## TASK BRIEF
Collect each line of the entries that holds the string "Army".

====

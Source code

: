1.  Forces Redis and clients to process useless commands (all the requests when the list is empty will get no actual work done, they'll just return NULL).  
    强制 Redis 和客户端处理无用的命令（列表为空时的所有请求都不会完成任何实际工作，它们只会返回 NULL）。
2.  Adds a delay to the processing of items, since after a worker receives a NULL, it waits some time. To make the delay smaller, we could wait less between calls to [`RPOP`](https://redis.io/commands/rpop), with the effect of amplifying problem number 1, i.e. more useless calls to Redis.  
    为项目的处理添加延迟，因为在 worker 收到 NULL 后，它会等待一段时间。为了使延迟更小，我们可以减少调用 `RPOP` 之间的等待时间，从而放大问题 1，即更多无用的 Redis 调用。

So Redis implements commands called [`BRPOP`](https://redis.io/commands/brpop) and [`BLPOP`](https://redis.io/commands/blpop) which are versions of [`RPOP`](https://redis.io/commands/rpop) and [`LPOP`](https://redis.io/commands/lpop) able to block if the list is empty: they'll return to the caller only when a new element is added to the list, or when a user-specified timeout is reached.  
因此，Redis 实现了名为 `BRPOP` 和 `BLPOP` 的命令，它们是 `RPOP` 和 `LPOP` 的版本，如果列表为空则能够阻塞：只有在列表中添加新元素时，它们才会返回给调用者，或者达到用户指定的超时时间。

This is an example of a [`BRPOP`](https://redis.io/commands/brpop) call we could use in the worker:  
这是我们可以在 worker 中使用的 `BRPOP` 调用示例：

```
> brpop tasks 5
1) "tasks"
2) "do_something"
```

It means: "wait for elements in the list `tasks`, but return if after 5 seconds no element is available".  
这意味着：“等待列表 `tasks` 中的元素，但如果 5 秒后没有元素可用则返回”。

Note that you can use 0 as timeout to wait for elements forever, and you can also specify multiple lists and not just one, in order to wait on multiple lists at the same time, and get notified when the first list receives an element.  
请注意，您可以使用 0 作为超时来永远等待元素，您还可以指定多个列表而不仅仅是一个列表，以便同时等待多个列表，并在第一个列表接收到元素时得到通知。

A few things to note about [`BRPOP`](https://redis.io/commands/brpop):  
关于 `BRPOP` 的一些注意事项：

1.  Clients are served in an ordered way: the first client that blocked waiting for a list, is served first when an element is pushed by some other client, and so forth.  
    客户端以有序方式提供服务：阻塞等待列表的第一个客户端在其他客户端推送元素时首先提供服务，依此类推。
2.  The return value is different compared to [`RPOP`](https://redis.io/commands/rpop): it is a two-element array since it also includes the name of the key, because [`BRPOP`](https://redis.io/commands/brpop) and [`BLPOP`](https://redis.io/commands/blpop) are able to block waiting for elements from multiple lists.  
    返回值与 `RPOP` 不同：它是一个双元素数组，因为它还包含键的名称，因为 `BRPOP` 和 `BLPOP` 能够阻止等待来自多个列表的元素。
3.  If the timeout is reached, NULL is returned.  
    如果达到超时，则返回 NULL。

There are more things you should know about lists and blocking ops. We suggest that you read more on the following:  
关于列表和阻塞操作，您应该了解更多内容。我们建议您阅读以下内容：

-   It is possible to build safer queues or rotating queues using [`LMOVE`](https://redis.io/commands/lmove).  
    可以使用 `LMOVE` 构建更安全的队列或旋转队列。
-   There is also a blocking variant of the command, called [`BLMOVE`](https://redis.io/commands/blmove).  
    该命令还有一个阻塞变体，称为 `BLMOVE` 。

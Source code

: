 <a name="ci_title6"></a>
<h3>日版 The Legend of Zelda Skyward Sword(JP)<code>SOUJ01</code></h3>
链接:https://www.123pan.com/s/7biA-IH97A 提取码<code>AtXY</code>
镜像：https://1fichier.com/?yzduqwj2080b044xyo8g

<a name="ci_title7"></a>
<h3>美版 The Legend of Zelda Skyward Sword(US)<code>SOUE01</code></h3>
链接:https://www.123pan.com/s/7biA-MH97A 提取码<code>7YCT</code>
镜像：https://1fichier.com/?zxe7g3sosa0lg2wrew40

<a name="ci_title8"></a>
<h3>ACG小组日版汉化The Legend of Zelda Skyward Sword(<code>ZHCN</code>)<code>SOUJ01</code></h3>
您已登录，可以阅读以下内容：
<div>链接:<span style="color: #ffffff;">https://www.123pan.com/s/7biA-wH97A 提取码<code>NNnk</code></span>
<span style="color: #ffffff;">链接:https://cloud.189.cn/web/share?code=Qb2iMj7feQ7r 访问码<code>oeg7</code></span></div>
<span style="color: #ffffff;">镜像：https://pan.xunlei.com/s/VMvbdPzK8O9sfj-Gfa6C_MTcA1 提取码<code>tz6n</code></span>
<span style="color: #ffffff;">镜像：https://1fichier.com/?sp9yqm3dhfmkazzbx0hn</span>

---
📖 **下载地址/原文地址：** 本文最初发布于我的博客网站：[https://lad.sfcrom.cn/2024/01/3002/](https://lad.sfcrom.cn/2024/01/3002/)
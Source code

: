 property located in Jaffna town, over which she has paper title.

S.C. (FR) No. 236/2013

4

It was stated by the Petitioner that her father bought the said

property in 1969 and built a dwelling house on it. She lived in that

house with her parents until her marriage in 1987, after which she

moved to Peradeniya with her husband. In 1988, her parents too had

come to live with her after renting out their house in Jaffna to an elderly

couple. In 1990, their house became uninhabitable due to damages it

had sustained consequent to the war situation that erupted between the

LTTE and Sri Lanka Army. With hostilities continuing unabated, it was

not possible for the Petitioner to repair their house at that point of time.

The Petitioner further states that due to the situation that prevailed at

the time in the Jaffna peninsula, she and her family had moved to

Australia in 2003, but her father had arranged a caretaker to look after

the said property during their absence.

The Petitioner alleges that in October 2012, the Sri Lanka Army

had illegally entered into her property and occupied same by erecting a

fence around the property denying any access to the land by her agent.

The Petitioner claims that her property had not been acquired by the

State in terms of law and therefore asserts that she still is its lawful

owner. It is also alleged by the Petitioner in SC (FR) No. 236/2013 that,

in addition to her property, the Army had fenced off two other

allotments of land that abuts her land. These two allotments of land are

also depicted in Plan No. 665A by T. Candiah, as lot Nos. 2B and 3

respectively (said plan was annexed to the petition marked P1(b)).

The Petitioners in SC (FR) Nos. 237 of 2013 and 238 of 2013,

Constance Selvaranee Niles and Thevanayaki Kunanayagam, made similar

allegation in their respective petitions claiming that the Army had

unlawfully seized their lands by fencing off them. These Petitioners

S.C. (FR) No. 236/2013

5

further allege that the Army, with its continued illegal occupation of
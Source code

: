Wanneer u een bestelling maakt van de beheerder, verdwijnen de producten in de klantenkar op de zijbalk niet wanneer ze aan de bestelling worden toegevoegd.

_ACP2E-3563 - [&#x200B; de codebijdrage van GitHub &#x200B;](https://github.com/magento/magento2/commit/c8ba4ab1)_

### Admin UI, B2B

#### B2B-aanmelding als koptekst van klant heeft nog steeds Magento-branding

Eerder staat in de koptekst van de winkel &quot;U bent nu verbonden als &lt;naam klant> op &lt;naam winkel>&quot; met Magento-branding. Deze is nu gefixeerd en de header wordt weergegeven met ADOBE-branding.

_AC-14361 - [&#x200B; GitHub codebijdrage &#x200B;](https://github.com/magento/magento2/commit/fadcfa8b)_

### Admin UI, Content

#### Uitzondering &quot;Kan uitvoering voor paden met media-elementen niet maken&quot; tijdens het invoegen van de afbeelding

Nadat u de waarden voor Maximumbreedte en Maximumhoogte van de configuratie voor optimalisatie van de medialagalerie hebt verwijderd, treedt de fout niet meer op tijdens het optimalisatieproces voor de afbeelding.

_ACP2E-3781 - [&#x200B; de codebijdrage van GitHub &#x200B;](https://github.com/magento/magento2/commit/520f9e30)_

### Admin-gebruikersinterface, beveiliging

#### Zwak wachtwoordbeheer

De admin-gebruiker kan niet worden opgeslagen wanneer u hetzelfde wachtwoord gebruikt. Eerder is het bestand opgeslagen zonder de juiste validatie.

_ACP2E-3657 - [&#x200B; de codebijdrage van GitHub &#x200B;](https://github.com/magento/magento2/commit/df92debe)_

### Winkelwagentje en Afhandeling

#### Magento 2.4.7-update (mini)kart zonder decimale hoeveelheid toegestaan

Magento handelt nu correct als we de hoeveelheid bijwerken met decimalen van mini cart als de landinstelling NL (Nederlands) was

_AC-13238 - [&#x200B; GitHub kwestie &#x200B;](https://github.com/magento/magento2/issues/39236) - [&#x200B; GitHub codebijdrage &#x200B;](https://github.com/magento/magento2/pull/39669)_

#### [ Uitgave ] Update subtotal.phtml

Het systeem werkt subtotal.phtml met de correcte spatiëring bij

====

## REPLY TO THE TASK
LTTE and Sri Lanka Army. With hostilities continuing unabated, it was
The Petitioner alleges that in October 2012, the Sri Lanka Army
in addition to her property, the Army had fenced off two other
allegation in their respective petitions claiming that the Army had
further allege that the Army, with its continued illegal occupation of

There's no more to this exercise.